A novel method for monitoring air pollution from satellites at very high resolution
- Started
- 27th September 2011
- Research Team
- Robin Wilson
- Investigators
- Joanna Nield, Jason Noble, Edward Milton
This project is developing a new algorithm to measure the clarity of the atmosphere from satellites at over 100,000 times the resolution of present methods. The measure, called Aerosol Optical Thickness (AOT), is related to the levels of air pollution, as well as being a useful measurement in its own right (for example, it is required for satellite image atmospheric correction and is used in climate studies). Current operational methods only provide measurements at 10km resolution, which severely limits the application of the data. For example, in terms of air pollution, current products would only provide about a dozen measurements over London: nowhere near enough to be able to discover which roads contribute most to pollution, or to monitor pollution levels around schools or hospitals. My method is aiming to produce measurements at 30m (possibly even lower in future versions of the method), which be a revolution in the utility of these data.

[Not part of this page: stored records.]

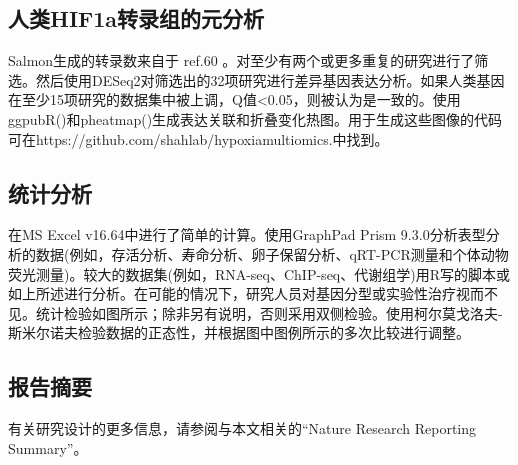 \documentclass{ctexart}
\begin{document}
        \subsection{人类HIF1a转录组的元分析}

        Salmon生成的转录数来自于 ref.60 。对至少有两个或更多重复的研究进行了筛选。然后使用DESeq2对筛选出的32项研究进行差异基因表达分析。如果人类基因在至少15项研究的数据集中被上调，Q值<0.05，则被认为是一致的。使用ggpubR()和pheatmap()生成表达关联和折叠变化热图。用于生成这些图像的代码可在https://github.com/shahlab/hypoxiamultiomics.中找到。

        \subsection{统计分析}

        在MS Excel v16.64中进行了简单的计算。使用GraphPad Prism 9.3.0分析表型分析的数据(例如，存活分析、寿命分析、卵子保留分析、qRT-PCR测量和个体动物荧光测量)。较大的数据集(例如，RNA-seq、ChIP-seq、代谢组学)用R写的脚本或如上所述进行分析。在可能的情况下，研究人员对基因分型或实验性治疗视而不见。统计检验如图所示；除非另有说明，否则采用双侧检验。使用柯尔莫戈洛夫-斯米尔诺夫检验数据的正态性，并根据图中图例所示的多次比较进行调整。

        \subsection{报告摘要}

        有关研究设计的更多信息，请参阅与本文相关的“Nature Research Reporting Summary”。
\end{document}
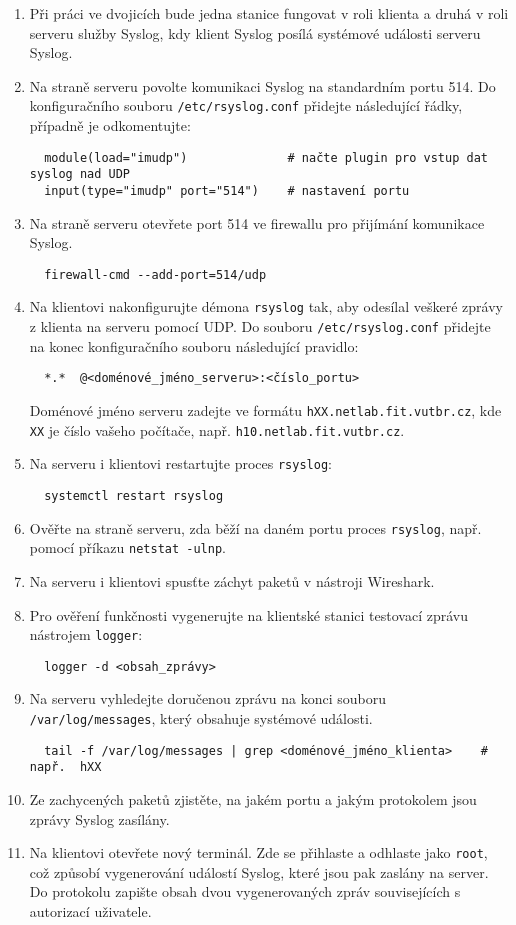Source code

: \documentclass[a4paper,11pt]{article}
\begin{document}
\begin{enumerate}
  \item Při práci ve dvojicích bude jedna stanice fungovat v roli klienta a druhá v roli serveru služby Syslog, kdy klient Syslog posílá systémové události serveru Syslog.
  \item Na straně serveru povolte komunikaci Syslog na standardním portu 514. Do konfiguračního souboru {\tt /etc/rsyslog.conf} přidejte následující řádky, případně je odkomentujte:
    \vspace{-2mm}
\begin{verbatim}
  module(load="imudp")              # načte plugin pro vstup dat syslog nad UDP
  input(type="imudp" port="514")    # nastavení portu
\end{verbatim}
  \item Na straně serveru otevřete port 514 ve firewallu pro přijímání komunikace Syslog.
\begin{verbatim}
  firewall-cmd --add-port=514/udp
\end{verbatim}
  \item  Na klientovi nakonfigurujte démona {\tt rsyslog} tak, aby odesílal veškeré zprávy z klienta na serveru pomocí UDP.
    Do souboru {\tt /etc/rsyslog.conf} přidejte na konec konfiguračního souboru následující pravidlo:
\begin{verbatim} 
  *.*  @<doménové_jméno_serveru>:<číslo_portu>
\end{verbatim}
    {\small Doménové jméno serveru zadejte ve formátu \texttt{hXX.netlab.fit.vutbr.cz}, kde \texttt{XX} je číslo vašeho počítače, např. \texttt{h10.netlab.fit.vutbr.cz}.}
  \item Na serveru i klientovi restartujte proces {\tt rsyslog}: 
\begin{verbatim}
  systemctl restart rsyslog
\end{verbatim} 
  \item Ověřte na straně serveru, zda běží na daném portu proces {\tt rsyslog}, např. pomocí příkazu \verb|netstat -ulnp|.
  \item Na serveru i klientovi spusťte záchyt paketů v nástroji Wireshark. 
  \item Pro ověření funkčnosti vygenerujte na klientské stanici testovací zprávu nástrojem {\tt logger}:
\begin{verbatim} 
  logger -d <obsah_zprávy>
\end{verbatim} 
  \item Na serveru vyhledejte doručenou zprávu na konci souboru {\tt /var/log/messages}, který obsahuje
        systémové události.
\begin{verbatim} 
  tail -f /var/log/messages | grep <doménové_jméno_klienta>    # např.  hXX
\end{verbatim} 
  \item Ze zachycených paketů zjistěte, na jakém portu a jakým protokolem jsou zprávy Syslog zasílány.
  \item Na klientovi otevřete nový terminál. Zde se přihlaste a odhlaste jako {\tt root}, což způsobí vygenerování událostí Syslog, které jsou pak zaslány na server. Do protokolu zapište obsah dvou vygenerovaných zpráv souvisejících s autorizací uživatele.
\end{enumerate}
\end{document}
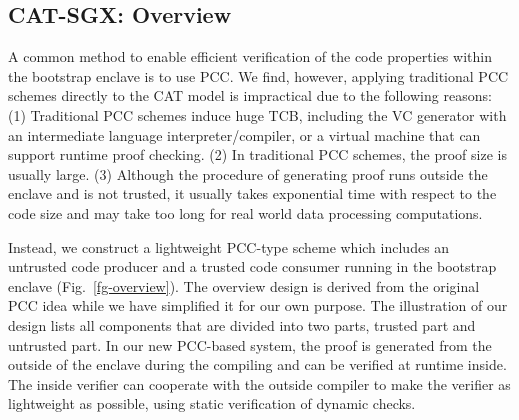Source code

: {{%

}




\subsection{CAT-SGX: Overview}
\label{subsec-overview}

A common method to enable efficient verification of the code properties within the bootstrap enclave is to use PCC. We find, however, applying traditional PCC schemes directly to the CAT model is impractical due to the following reasons: (1) Traditional PCC schemes induce huge TCB, including the VC generator with an intermediate  language interpreter/compiler, or a virtual machine that can support runtime proof checking. (2) In traditional PCC schemes, the proof size is usually large. (3) Although the procedure of generating proof runs outside the enclave and is not trusted, it usually takes exponential time with respect to the code size and may take too long for real world data processing computations.



Instead, we construct a lightweight PCC-type scheme which includes an untrusted code producer and a trusted code consumer running in the bootstrap enclave (Fig.~\ref{fg-overview}). The overview design is derived from the original PCC idea while we have simplified it for our own purpose. The illustration of our design lists all components that are divided into two parts, trusted part and untrusted part. In our new PCC-based system, the proof is generated from the outside of the enclave during the compiling and can be verified at runtime inside. The inside verifier can cooperate with the outside compiler to make the verifier as lightweight as possible, using static verification of dynamic checks.

}
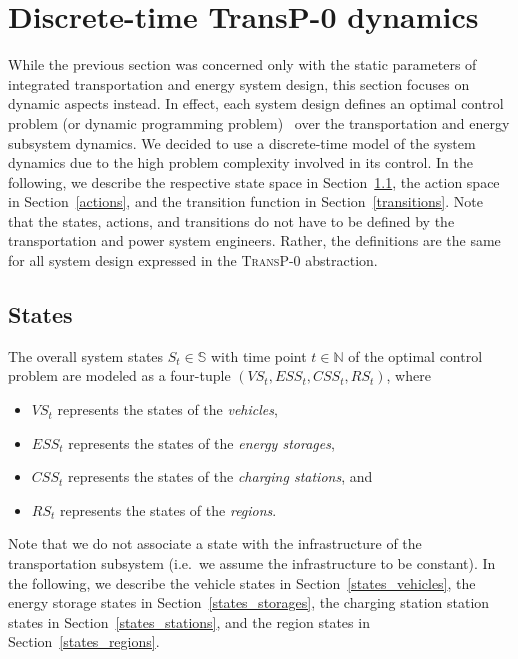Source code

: \section{Discrete-time \textbf{TransP-0} dynamics}
\label{dynamics}

While the previous section was concerned only with the static parameters of integrated transportation and energy system design, this section focuses on dynamic aspects instead. In effect, each system design defines an optimal control problem (or dynamic programming problem)~\cite{Bertsekas1995} over the transportation and energy subsystem dynamics. We decided to use a discrete-time model of the system dynamics due to the high problem complexity involved in its control. In the following, we describe the respective state space in Section~\ref{states}, the action space in Section~\ref{actions}, and the transition function in Section~\ref{transitions}. Note that the states, actions, and transitions do not have to be defined by the transportation and power system engineers. Rather, the definitions are the same for all system design expressed in the \textsc{TransP-0} abstraction.

\subsection{States}
\label{states}

The overall system states $S_t \in \mathbb{S}$ with time point $t \in \mathbb{N}$ of the optimal control problem are modeled as a four-tuple $(VS_t, ESS_t, CSS_t, RS_t)$, where
\begin{itemize}
	\item $VS_t$ represents the states of the \textit{vehicles},
	\item $ESS_t$ represents the states of the \textit{energy storages},
	\item $CSS_t$ represents the states of the \textit{charging stations}, and
	\item $RS_t$ represents the states of the \textit{regions}.
\end{itemize}
Note that we do not associate a state with the infrastructure of the transportation subsystem (i.e.\ we assume the infrastructure to be constant). In the following, we describe the vehicle states in Section~\ref{states_vehicles}, the energy storage states in Section~\ref{states_storages}, the charging station station states in Section~\ref{states_stations}, and the region states in Section~\ref{states_regions}.

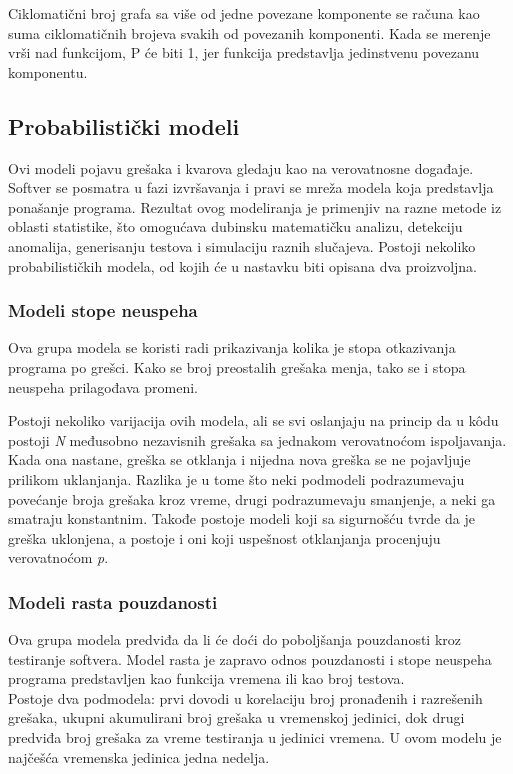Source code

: \documentclass[a4paper]{article}
\begin{document}
Ciklomatični broj grafa sa više od jedne povezane komponente se računa kao suma ciklomatičnih brojeva svakih od povezanih komponenti. Kada se merenje vrši nad funkcijom,  P će biti 1, jer funkcija predstavlja jedinstvenu povezanu komponentu.\\

\subsection{Probabilistički modeli}
\label{sec:probabilisticki}

Ovi modeli pojavu grešaka i kvarova gledaju kao na verovatnosne događaje. Softver se posmatra u fazi izvršavanja i pravi se mreža modela koja predstavlja ponašanje programa. Rezultat ovog modeliranja je primenjiv na razne metode iz oblasti statistike, što omogućava dubinsku matematičku analizu, detekciju anomalija, generisanju testova i simulaciju raznih slučajeva. Postoji nekoliko probabilističkih modela, od kojih će u nastavku biti opisana dva proizvoljna. \\

\subsubsection{Modeli stope neuspeha}
\label{subsec:stopa_neuspeha}

Ova grupa modela se koristi radi prikazivanja kolika je stopa otkazivanja programa po grešci. Kako se broj preostalih grešaka menja, tako se i stopa neuspeha prilagođava promeni.

Postoji nekoliko varijacija ovih modela, ali se svi oslanjaju na princip da u k\^{o}du postoji \textit{N} međusobno nezavisnih grešaka sa jednakom verovatnoćom ispoljavanja. Kada ona nastane, greška se otklanja i nijedna nova greška se ne pojavljuje prilikom uklanjanja.
Razlika je u tome što neki podmodeli podrazumevaju povećanje broja grešaka kroz vreme, drugi podrazumevaju smanjenje, a neki ga smatraju konstantnim. Takođe postoje modeli koji sa sigurnošću tvrde da je greška uklonjena, a postoje i oni koji uspešnost otklanjanja procenjuju verovatnoćom \textit{p}.

\subsubsection{Modeli rasta pouzdanosti}
\label{subsec:rast_pouzdanosti}

Ova grupa modela predviđa da li će doći do poboljšanja pouzdanosti kroz testiranje softvera. Model rasta je zapravo odnos pouzdanosti i stope neuspeha programa predstavljen kao funkcija vremena ili kao broj testova.\\
Postoje dva podmodela: prvi dovodi u korelaciju broj pronađenih i razrešenih grešaka, ukupni akumulirani broj grešaka u vremenskoj jedinici, dok drugi predviđa broj grešaka za vreme testiranja u jedinici vremena. U ovom modelu je najčešća vremenska jedinica jedna nedelja.
\end{document}

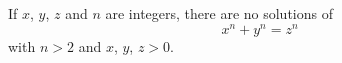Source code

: If $x$, $y$, $z$ and $n$ are integers, there are no solutions of
 $$x^{n} + y^{n} = z^{n}$$
with $n > 2$ and $x$, $y$, $z > 0$.
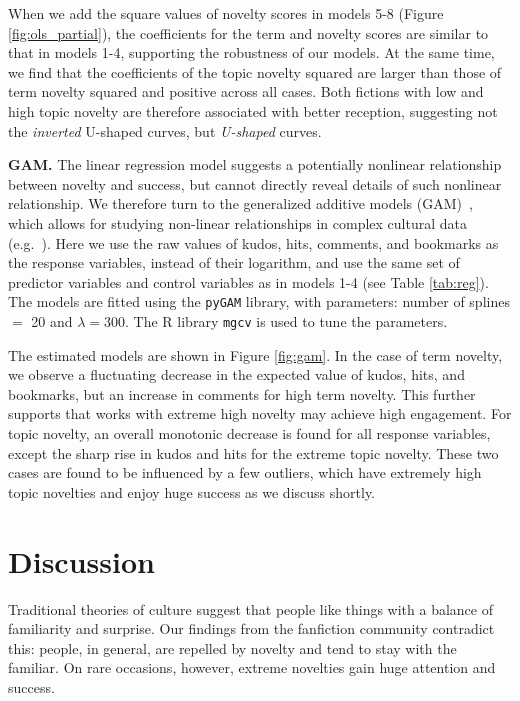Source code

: \documentclass[letterpaper]{article} %
\begin{document}
When we add the square values of novelty scores in models 5-8 (Figure \ref{fig:ols_partial}), the coefficients for the term and novelty scores are similar to that in models 1-4, supporting the robustness of our models. At the same time, we find that the coefficients of the topic novelty squared are larger than those of term novelty squared and positive across all cases. Both fictions with low and high topic novelty are therefore associated with better reception, suggesting not the \emph{inverted} U-shaped curves, but \emph{U-shaped} curves.

\textbf{GAM.} The linear regression model suggests a potentially nonlinear relationship between novelty and success, but cannot directly reveal details of such nonlinear relationship. We therefore turn to the generalized additive models (GAM)~\cite{wood2006generalized}, which allows for studying non-linear relationships in complex cultural data (e.g.~\cite{horvat2018role}). Here we use the raw values of kudos, hits, comments, and bookmarks as the response variables, instead of their logarithm, and use the same set of predictor variables and control variables as in models 1-4 (see Table \ref{tab:reg}).
The models are fitted using the \texttt{pyGAM} library, with parameters: number of splines $=$ 20 and $\lambda = 300$. The R library \texttt{mgcv} is used to tune the parameters. 

The estimated models are shown in Figure \ref{fig:gam}. In the case of term novelty, we observe a fluctuating decrease in the expected value of kudos, hits, and bookmarks, but an increase in comments for high term novelty. This further supports that works with extreme high novelty may achieve high engagement. For topic novelty, an overall monotonic decrease is found for all response variables, except the sharp rise in kudos and hits for the extreme topic novelty. These two cases are found to be influenced by a few outliers, which have extremely high topic novelties and enjoy huge success as we discuss shortly. 


\section*{Discussion}
Traditional theories of culture suggest that people like things with a balance of familiarity and surprise. Our findings from the fanfiction community contradict this: people, in general, are repelled by  novelty and tend to stay with the familiar. On rare occasions, however, extreme novelties gain huge attention and success.
\end{document}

The new method is based on a number of methods originally developed during the 1970s for assessing haze in satellite images, and involves updating these methods in a modern context to make them more sensitive to aerosol concentrations. Further benefits of this method is that it does not require special satellite capabilities, such as multi-angular measurements, but can be derived from standard visible and infra-red optical imagery.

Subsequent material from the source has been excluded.